There’s a huge range of reasons—all of equal importance—but depending on the audience they each carry their own sort of significance. Natural materials resonate more for the human species as we’ve naturally evolved to live around natural materials. I prefer wood as it’s a great neutralizer of design. Whether you like traditional things or more modern things, for some reason when built with wood, the range of people’s interest and acceptance of the design is broadened. I also choose to build in wood as it is the most environmentally sound and carbon-neutral way to build large structures and buildings.
What is the relationship between building with wood and reducing carbon dioxide emissions?
One cubic metre of wood stores one ton of carbon dioxide. When a tree grows it soaks up carbon dioxide from the atmosphere and gives us oxygen. If you let that tree rot or burn it gives off all that CO2 back into the atmosphere. However, if you use the wood for something like a building, you are storing that carbon dioxide for as long as that building exists. You are also hopefully replanting the forest properly with younger trees, which effectively soak up CO2 faster than older trees, thus creating a cycle.
Is there less longevity when building with wood? Does it not begin to decompose or rot in a way that concrete and steel would not?
Steel rusts and concrete falls apart over time and yes, wood can as well if it is not well maintained, but same is true for all those materials. The principle of how to build a wood building is that you protect the wood walls. When we design these buildings we know that and we design for it.
Is a wooden building really safe? Isn’t a wooden structure more susceptible to fire?

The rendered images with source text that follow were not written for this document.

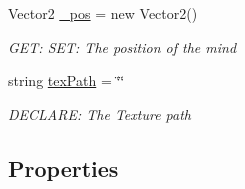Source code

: \begin{DoxyCompactItemize}
Vector2 \hyperlink{a00318_a5804486ad9da9f6220f390e94eb08ab7}{\+\_\+pos} = new Vector2()
\begin{DoxyCompactList}\small\item\em G\+ET\+: S\+ET\+: The position of the mind \end{DoxyCompactList}\item 
string \hyperlink{a00318_a0a20643f397ebed81d1b09965e0b6e3c}{tex\+Path} = \char`\"{}\char`\"{}
\begin{DoxyCompactList}\small\item\em D\+E\+C\+L\+A\+RE\+: The Texture path \end{DoxyCompactList}\end{DoxyCompactItemize}
\subsection*{Properties}
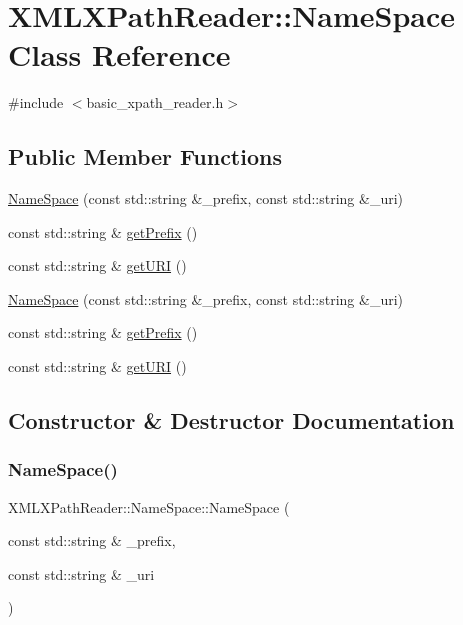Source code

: \hypertarget{classXMLXPathReader_1_1NameSpace}{}\section{X\+M\+L\+X\+Path\+Reader\+:\+:Name\+Space Class Reference}
\label{classXMLXPathReader_1_1NameSpace}


{\ttfamily \#include $<$basic\+\_\+xpath\+\_\+reader.\+h$>$}

\subsection*{Public Member Functions}
\begin{DoxyCompactItemize}
\item 
\mbox{\hyperlink{classXMLXPathReader_1_1NameSpace_a66254008c400f9a4396de32654e37ac6}{Name\+Space}} (const std\+::string \&\+\_\+prefix, const std\+::string \&\+\_\+uri)
\item 
const std\+::string \& \mbox{\hyperlink{classXMLXPathReader_1_1NameSpace_a4060213f4e2b90fa3cbd3f7ab7d455a0}{get\+Prefix}} ()
\item 
const std\+::string \& \mbox{\hyperlink{classXMLXPathReader_1_1NameSpace_a4845bf9963c2687097a8265cea22e703}{get\+U\+RI}} ()
\item 
\mbox{\hyperlink{classXMLXPathReader_1_1NameSpace_a66254008c400f9a4396de32654e37ac6}{Name\+Space}} (const std\+::string \&\+\_\+prefix, const std\+::string \&\+\_\+uri)
\item 
const std\+::string \& \mbox{\hyperlink{classXMLXPathReader_1_1NameSpace_a4060213f4e2b90fa3cbd3f7ab7d455a0}{get\+Prefix}} ()
\item 
const std\+::string \& \mbox{\hyperlink{classXMLXPathReader_1_1NameSpace_a4845bf9963c2687097a8265cea22e703}{get\+U\+RI}} ()
\end{DoxyCompactItemize}


\subsection{Constructor \& Destructor Documentation}
\mbox{\label{classXMLXPathReader_1_1NameSpace_a66254008c400f9a4396de32654e37ac6}} 
\subsubsection{\texorpdfstring{NameSpace()}{NameSpace()}\hspace{0.1cm}{\footnotesize\ttfamily [1/2]}}
{\footnotesize\ttfamily X\+M\+L\+X\+Path\+Reader\+::\+Name\+Space\+::\+Name\+Space (\begin{DoxyParamCaption}\item[{const std\+::string \&}]{\+\_\+prefix,  }\item[{const std\+::string \&}]{\+\_\+uri }\end{DoxyParamCaption})\hspace{0.3cm}{\ttfamily [inline]}}


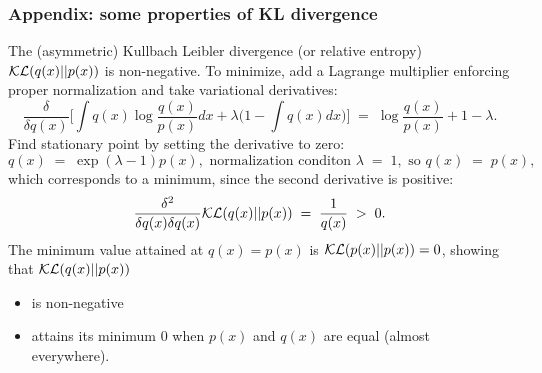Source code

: \documentclass[10pt]{beamer}
\begin{document}
\begin{frame}
\frametitle{Appendix: some properties of KL divergence}

The (asymmetric) Kullbach Leibler divergence (or relative entropy) ${\cal KL}(q(x)||p(x))$ is non-negative. To minimize, add a Lagrange multiplier enforcing proper normalization and take variational derivatives:
\[
\frac{\delta}{\delta q(x)}\Big[\int q(x)\log\frac{q(x)}{p(x)}dx+\lambda\big(1-\int q(x)dx\big)\Big]\;
=\;\log\frac{q(x)}{p(x)}+1-\lambda.
\]
Find stationary point by setting the derivative to zero:
\[
q(x)\;=\;\exp(\lambda-1)p(x),\text{\ \ normalization conditon\ }\lambda\;=\;1, \text{\ \ so\ }q(x)\;=\;p(x),
\]
which corresponds to a minimum, since the second derivative is positive:
\[
\frac{\delta^2}{\delta q(x)\delta q(x)}{\cal KL}(q(x)||p(x))\;=\;\frac{1}{q(x)}\;>\;0.
\]
The minimum value attained at $q(x)=p(x)$ is ${\cal KL}(p(x)||p(x))=0$, showing that 
${\cal KL}(q(x)||p(x))$
\begin{itemize}
\item is non-negative
\item attains its minimum 0 when $p(x)$ and $q(x)$ are equal (almost everywhere).
\end{itemize}
\end{frame}
\end{document}
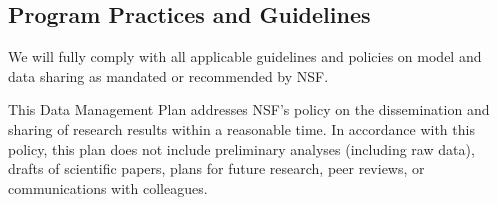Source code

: \documentclass[11pt]{NSFamsart}
\begin{document}
\subsection*{Program Practices and Guidelines} We will fully comply with all applicable guidelines and policies on model and data sharing as mandated or recommended by NSF.

\bigskip

\noindent This Data Management Plan addresses NSF’s policy on the dissemination and sharing of research results within a reasonable time.  In accordance with this policy, this plan does not include preliminary analyses (including raw data), drafts of scientific papers, plans for future research, peer reviews, or communications with colleagues. 
\end{document}
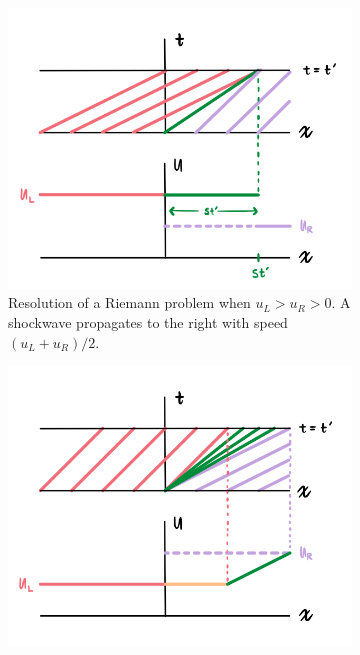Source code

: \documentclass{myproject}
\begin{document}

\begin{figure}
    \centering
    \begin{subfigure}{.48\textwidth}
        \centering
        \includegraphics[width=1.0\textwidth]{riemann_shockwave.png}
        \caption{Resolution of a Riemann problem when $u_L > u_R > 0$. A shockwave propagates to the right with speed $(u_L+u_R)/2$.}
        \label{fig:shock}
    \end{subfigure}\hfill
    \begin{subfigure}{.48\textwidth}
        \centering
        \includegraphics[width=1\textwidth]{riemann_rarefaction.png}

\end{subfigure}
\end{figure}
\end{document}
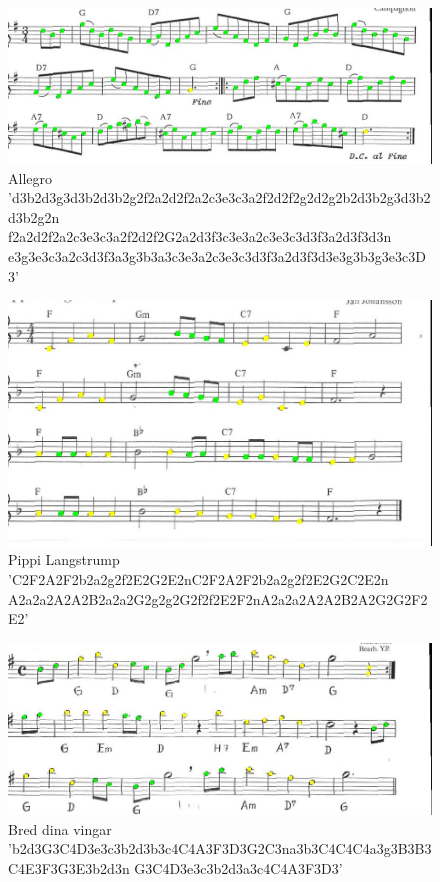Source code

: \begin{figure}
    \centering
		\includegraphics[width=\textwidth]{im5s_compare.jpg}
		\caption[Allegro]{Allegro 'd3b2d3g3d3b2d3b2g2f2a2d2f2a2c3e3c3a2f2d2f2g2d2g2b2d3b2g3d3b2d3b2g2n \newline f2a2d2f2a2c3e3c3a2f2d2f2G2a2d3f3c3e3a2c3e3c3d3f3a2d3f3d3n \newline e3g3e3c3a2c3d3f3a3g3b3a3c3e3a2c3e3c3d3f3a2d3f3d3e3g3b3g3e3c3D3'}
\end{figure}

\begin{figure}
    \centering
		\includegraphics[width=\textwidth]{im8s_compare.jpg}
		\caption[Pippi Langstrump]{Pippi Langstrump 'C2F2A2F2b2a2g2f2E2G2E2nC2F2A2F2b2a2g2f2E2G2C2E2n \newline A2a2a2A2A2B2a2a2G2g2g2G2f2f2E2F2nA2a2a2A2A2B2A2G2G2F2E2'}
\end{figure}

\begin{figure}
    \centering
		\includegraphics[width=\textwidth]{im9s_compare.jpg}
		\caption[Bred dina vingar]{Bred dina vingar 'b2d3G3C4D3e3c3b2d3b3c4C4A3F3D3G2C3n\newline a3b3C4C4C4a3g3B3B3C4E3F3G3E3b2d3n \newline G3C4D3e3c3b2d3a3c4C4A3F3D3'}
\end{figure}

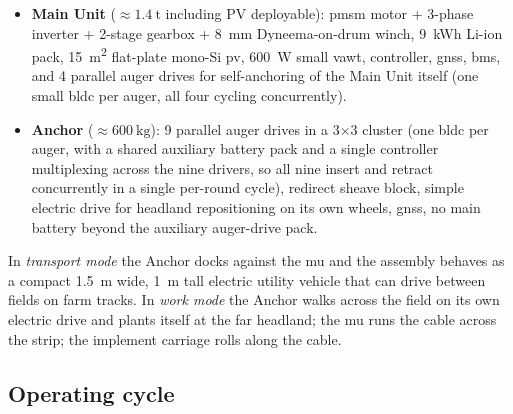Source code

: \documentclass[11pt,a4paper]{article}
\begin{document}
\begin{itemize}[leftmargin=1.6em,itemsep=0.15em]
    \item \textbf{Main Unit} (${\approx}\SI{1.4}{\tonne}$ including PV deployable): \gls{pmsm} motor + 3-phase inverter + 2-stage gearbox + \SI{8}{\milli\meter} Dyneema-on-drum winch, \SI{9}{\kWh} Li-ion pack, \SI{15}{\meter\squared} flat-plate mono-Si \gls{pv}, \SI{600}{\watt} small \gls{vawt}, controller, \gls{gnss}, \gls{bms}, and 4 parallel auger drives for self-anchoring of the Main Unit itself (one small \gls{bldc} per auger, all four cycling concurrently).
    \item \textbf{Anchor} (${\approx}\SI{600}{\kilogram}$): 9 parallel auger drives in a 3$\times$3 cluster (one \gls{bldc} per auger, with a shared auxiliary battery pack and a single controller multiplexing across the nine drivers, so all nine insert and retract concurrently in a single per-round cycle), redirect sheave block, simple electric drive for headland repositioning on its own wheels, \gls{gnss}, no main battery beyond the auxiliary auger-drive pack.
\end{itemize}

In \emph{transport mode} the Anchor docks against the \gls{mu} and the assembly behaves as a compact \SI{1.5}{\meter} wide, \SI{1}{\meter} tall electric utility vehicle that can drive between fields on farm tracks. In \emph{work mode} the Anchor walks across the field on its own electric drive and plants itself at the far headland; the \gls{mu} runs the cable across the strip; the implement carriage rolls along the cable.

\subsection{Operating cycle}\label{sec:cycle}
\end{document}
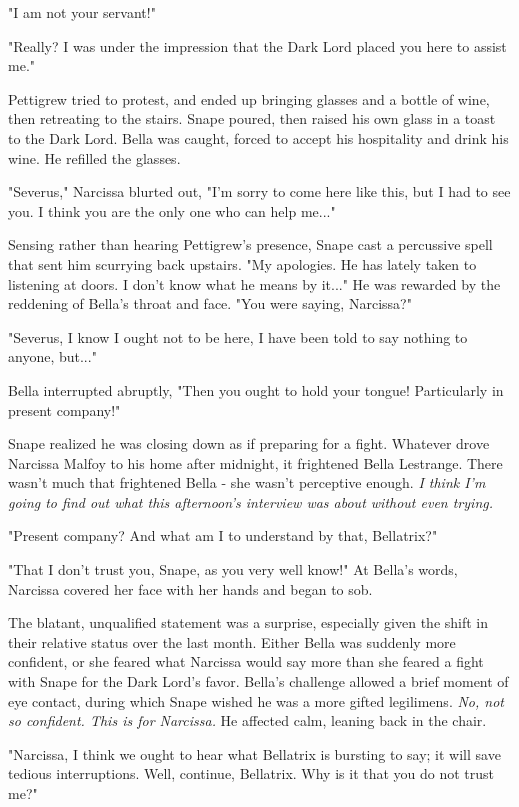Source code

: \documentclass[a4paper,11pt]{article}
\begin{document}
"I am not your servant!"

"Really? I was under the impression that the Dark Lord placed you here to assist me."

Pettigrew tried to protest, and ended up bringing glasses and a bottle of wine, then retreating to the stairs. Snape poured, then raised his own glass in a toast to the Dark Lord. Bella was caught, forced to accept his hospitality and drink his wine. He refilled the glasses.

"Severus," Narcissa blurted out, "I'm sorry to come here like this, but I had to see you. I think you are the only one who can help me..."

Sensing rather than hearing Pettigrew's presence, Snape cast a percussive spell that sent him scurrying back upstairs. "My apologies. He has lately taken to listening at doors. I don't know what he means by it..." He was rewarded by the reddening of Bella's throat and face. "You were saying, Narcissa?"

"Severus, I know I ought not to be here, I have been told to say nothing to anyone, but..."

Bella interrupted abruptly, "Then you ought to hold your tongue! Particularly in present company!"

Snape realized he was closing down as if preparing for a fight. Whatever drove Narcissa Malfoy to his home after midnight, it frightened Bella Lestrange. There wasn't much that frightened Bella - she wasn't perceptive enough. \emph{I think I'm going to find out what this afternoon's interview was about without even trying.}

"Present company? And what am I to understand by that, Bellatrix?"

"That I don't trust you, Snape, as you very well know!" At Bella's words, Narcissa covered her face with her hands and began to sob.

The blatant, unqualified statement was a surprise, especially given the shift in their relative status over the last month. Either Bella was suddenly more confident, or she feared what Narcissa would say more than she feared a fight with Snape for the Dark Lord's favor. Bella's challenge allowed a brief moment of eye contact, during which Snape wished he was a more gifted legilimens. \emph{No, not so confident. This is for Narcissa.} He affected calm, leaning back in the chair.

"Narcissa, I think we ought to hear what Bellatrix is bursting to say; it will save tedious interruptions. Well, continue, Bellatrix. Why is it that you do not trust me?"
\end{document}
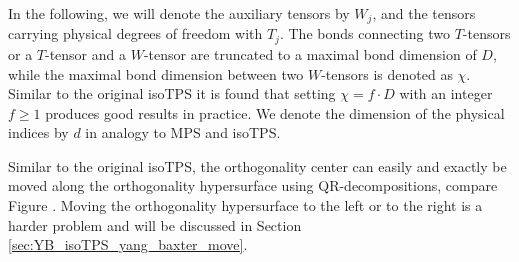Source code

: In the following, we will denote the auxiliary tensors by $W_j$, and the tensors carrying physical degrees of freedom with $T_j$. The bonds connecting two $T$-tensors or a $T$-tensor and a $W$-tensor are truncated to a maximal bond dimension of $D$, while the maximal bond dimension between two $W$-tensors is denoted as $\chi$. Similar to the original isoTPS it is found that setting $\chi=f\cdot D$ with an integer $f\ge1$ produces good results in practice. We denote the dimension of the physical indices by $d$ in analogy to MPS and isoTPS. \par
Similar to the original isoTPS, the orthogonality center can easily and exactly be moved along the orthogonality hypersurface using QR-decompositions, compare Figure . Moving the orthogonality hypersurface to the left or to the right is a harder problem and will be discussed in Section \ref{sec:YB_isoTPS_yang_baxter_move}. \par
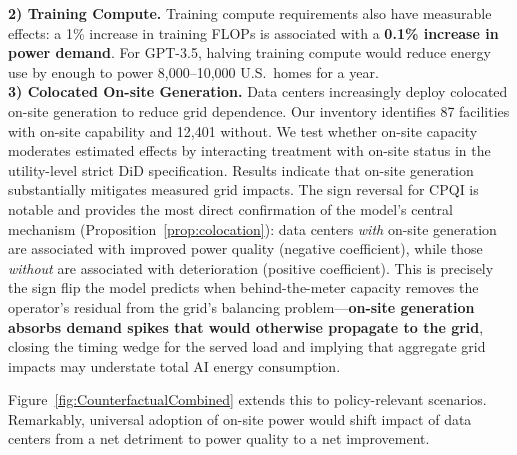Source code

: \documentclass[a4paper,fleqn,longmktitle]{cas-sc}
\newcommand{\nb}[1]{\textcolor{blue}{NB[#1]}}
\theoremstyle{plain}
\theoremstyle{definition}
\begin{document}
\noindent\textbf{2) Training Compute.} Training compute requirements also have measurable effects: a 1\% increase in training FLOPs is associated with a \textbf{0.1\% increase in power demand}. For GPT-3.5, halving training compute would reduce energy use by enough to power 8,000--10,000 U.S.\ homes for a year.\\

\noindent\textbf{3) Colocated On-site Generation.} Data centers increasingly deploy colocated on-site generation to reduce grid dependence. Our inventory identifies 87 facilities with on-site capability and 12,401 without. We test whether on-site capacity moderates estimated effects by interacting treatment with on-site status in the utility-level strict DiD specification. Results indicate that on-site generation substantially mitigates measured grid impacts. The sign reversal for CPQI is notable and provides the most direct confirmation of the model's central mechanism (Proposition~\ref{prop:colocation}): data centers \textit{with} on-site generation are associated with improved power quality (negative coefficient), while those \textit{without} are associated with deterioration (positive coefficient). This is precisely the sign flip the model predicts when behind-the-meter capacity removes the operator's residual from the grid's balancing problem---\textbf{on-site generation absorbs demand spikes that would otherwise propagate to the grid}, closing the timing wedge for the served load and implying that aggregate grid impacts may understate total AI energy consumption.

Figure~\ref{fig:CounterfactualCombined} extends this to policy-relevant scenarios. Remarkably, universal adoption of on-site power would shift impact of data centers from a net detriment to power quality to a net improvement.\\

\end{document}
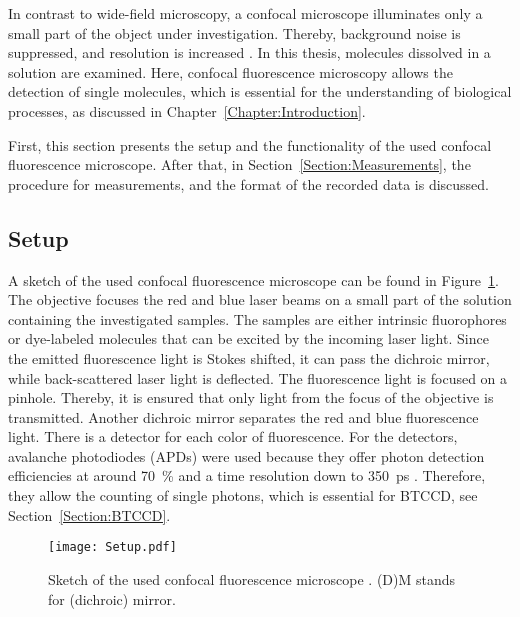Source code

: In contrast to wide-field microscopy, a confocal microscope illuminates only a small part of the object under investigation. Thereby, background noise is suppressed, and resolution is increased \cite{Lakowicz2006}. In this thesis, molecules dissolved in a solution are examined. Here, confocal fluorescence microscopy allows the detection of single molecules, which is essential for the understanding of biological processes, as discussed in Chapter~\ref{Chapter:Introduction}. 

First, this section presents the setup and the functionality of the used confocal fluorescence microscope. After that, in Section~\ref{Section:Measurements}, the procedure for measurements, and the format of the recorded data is discussed. 

\subsection{Setup}

A sketch of the used confocal fluorescence microscope can be found in Figure~\ref{fig:Setup}. The objective focuses the red and blue laser beams on a small part of the solution containing the investigated samples. The samples are either intrinsic fluorophores or dye-labeled molecules that can be excited by the incoming laser light. Since the emitted fluorescence light is Stokes shifted, it can pass the dichroic mirror, while back-scattered laser light is deflected. The fluorescence light is focused on a pinhole. Thereby, it is ensured that only light from the focus of the objective is transmitted. Another dichroic mirror separates the red and blue fluorescence light.  There is a detector for each color of fluorescence. For the detectors, avalanche photodiodes (APDs) were used because they offer photon detection efficiencies at around \SI{70}{\percent} and a time resolution down to \SI{350}{\pico\second} \cite{CountT,tauSPAD}. Therefore, they allow the counting of single photons, which is essential for \gls{BTCCD}, see Section~\ref{Section:BTCCD}.

\begin{figure}[h!]
	\centering
	\texttt{[image: Setup.pdf]}
	\caption[Sketch of used confocal fluorescence microscope]{Sketch of the used confocal fluorescence microscope \cite{MicroTime200,Schwille2001}. (D)M stands for (dichroic) mirror.}
	\label{fig:Setup}
\end{figure}

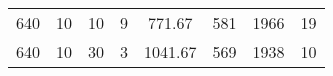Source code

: \begin{table}[H]
\begin{tabular}{l|ccccccc}
 640                                                                  & 10                                                                                                                                                             & 10                                                                                                                               & 9                                                                                                                                                              & 771.67                                                                                                                           & 581                          & 1966                         & 19                                                                   \\
 640                                                                  & 10                                                                                                                                                             & 30                                                                                                                               & 3                                                                                                                                                              & 1041.67                                                                                                                          & 569                          & 1938                         & 10                                                                   \\
        \hline
    \end{tabular}
\end{table}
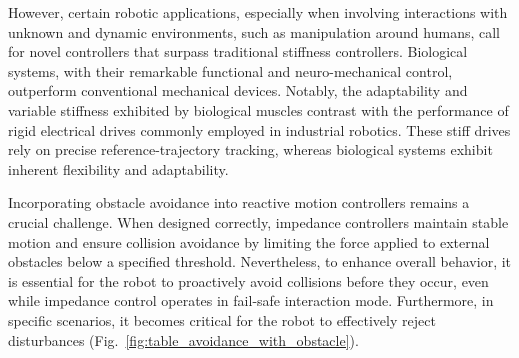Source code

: However, certain robotic applications, especially when involving interactions with unknown and dynamic environments, such as manipulation around humans, call for novel controllers that surpass traditional stiffness controllers. Biological systems, with their remarkable functional and neuro-mechanical control, outperform conventional mechanical devices. Notably, the adaptability and variable stiffness exhibited by biological muscles contrast with the performance of rigid electrical drives commonly employed in industrial robotics. These stiff drives rely on precise reference-trajectory tracking, whereas biological systems exhibit inherent flexibility and adaptability.

Incorporating obstacle avoidance into reactive motion controllers remains a crucial challenge. When designed correctly, impedance controllers maintain stable motion and ensure collision avoidance by limiting the force applied to external obstacles below a specified threshold. Nevertheless, to enhance overall behavior, it is essential for the robot to proactively avoid collisions before they occur, even while impedance control operates in fail-safe interaction mode. Furthermore, in specific scenarios, it becomes critical for the robot to effectively reject disturbances (Fig.~\ref{fig:table_avoidance_with_obstacle}). 

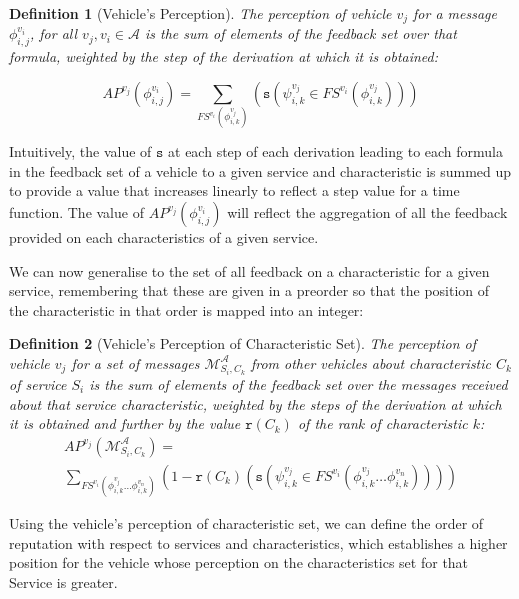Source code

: \documentclass[compsoc, conference, letterpaper, 10pt, times]{IEEEtran}
\newtheorem{definition}{Definition}
\begin{document}
\begin{definition}[Vehicle's Perception]
The perception of vehicle $v_{j}$ for a message $\phi^{v_{i}}_{i,j}$, for all $v_{j}, v_{i} \in \mathcal{A}$ is the sum of elements of the feedback set over that formula, weighted by the step of the derivation at which it is obtained: 

\[
AP^{v_{j}}(\phi^{v_{i}}_{i,j})=\sum_{FS^{v_{i}}(\phi^{v_{j}}_{i,k})}(\mathtt{s}(\psi^{v_{j}}_{i,k} \in FS^{v_{i}}(\phi^{v_{j}}_{i,k})))
\]

\end{definition}

Intuitively, the value of $\mathtt{s}$ at each step of each derivation leading to each formula in the feedback set of a vehicle to a given service and characteristic is summed up to provide a value that increases linearly to reflect a step value for a time function. The value of $AP^{v_{j}}(\phi^{v_{i}}_{i,j})$ will reflect the aggregation of all the feedback provided on each characteristics of a given service.  


We can now generalise to the set of all feedback on a characteristic for a given service, remembering that these are given in a preorder so that the position of the characteristic in that order is mapped into an integer:


\begin{definition}[Vehicle's Perception of Characteristic Set]
The perception of vehicle $v_{j}$ for a set of messages $\mathcal{M}^{\mathcal{A}}_{S_{i},C_{k}}$ from other vehicles about characteristic $C_{k}$ of service $S_{i}$ is the sum of elements of the feedback set over the messages received about that service characteristic, weighted by the steps of the derivation at which it is obtained and further by the value $\mathtt{r}(C_{k})$ of the rank of characteristic $k$: 
%
\begin{displaymath}
\begin{array}{l}
AP^{v_{j}}(\mathcal{M}^{\mathcal{A}}_{S_{i}, C_{k}})=\\
\sum_{FS^{v_{i}}(\phi^{v_{j}}_{i,k}\dots \phi^{v_{n}}_{i,k})}
(1-\mathtt{r}(C_{k})(\mathtt{s}(\psi^{v_{j}}_{i,k} \in FS^{v_{i}}(\phi^{v_{j}}_{i,k}\dots \phi^{v_{n}}_{i,k}))))
\end{array}
\end{displaymath}
\end{definition}


Using the vehicle's perception of characteristic set, we can define the order of reputation with respect to services and characteristics, which establishes a higher position for the vehicle whose perception on the characteristics set for that Service is greater.
\end{document}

About 85 percent of Canadians live in wood frame housing and most of them don’t go off to work assuming that their house will burn down by the time they come home. We need to step back and use science, not emotion, in the way that we think about buildings. We have to understand that yes, wood burns but heavy timber buildings behave much more like steel or concrete. I try to remind people that if you want to start a fire, you start with paper, then add some small pieces of wood, and eventually you put on the big log. The buildings we build are like the log; you can’t take a lighter and try to catch a log on fire, it won’t work. That is effectively what we’re building with, large pieces of wood that are very stable and don’t behave like small pieces of wood. We design with the science, not the emotion.
What is the largest wooden building you have designed to date?
The largest would probably be the [Minneapolis] T3, built in Minneapolis, Minnesota. It just finished construction. The tallest would be the Wood Innovation and Design Centre in Prince George. We do, however, have designs for taller buildings in Portland, potentially North Vancouver, and in Paris.
Do you think that there will be a time in the coming future where wood buildings will be more commonplace?
Wood buildings are already becoming much more common. The future is now, without a doubt.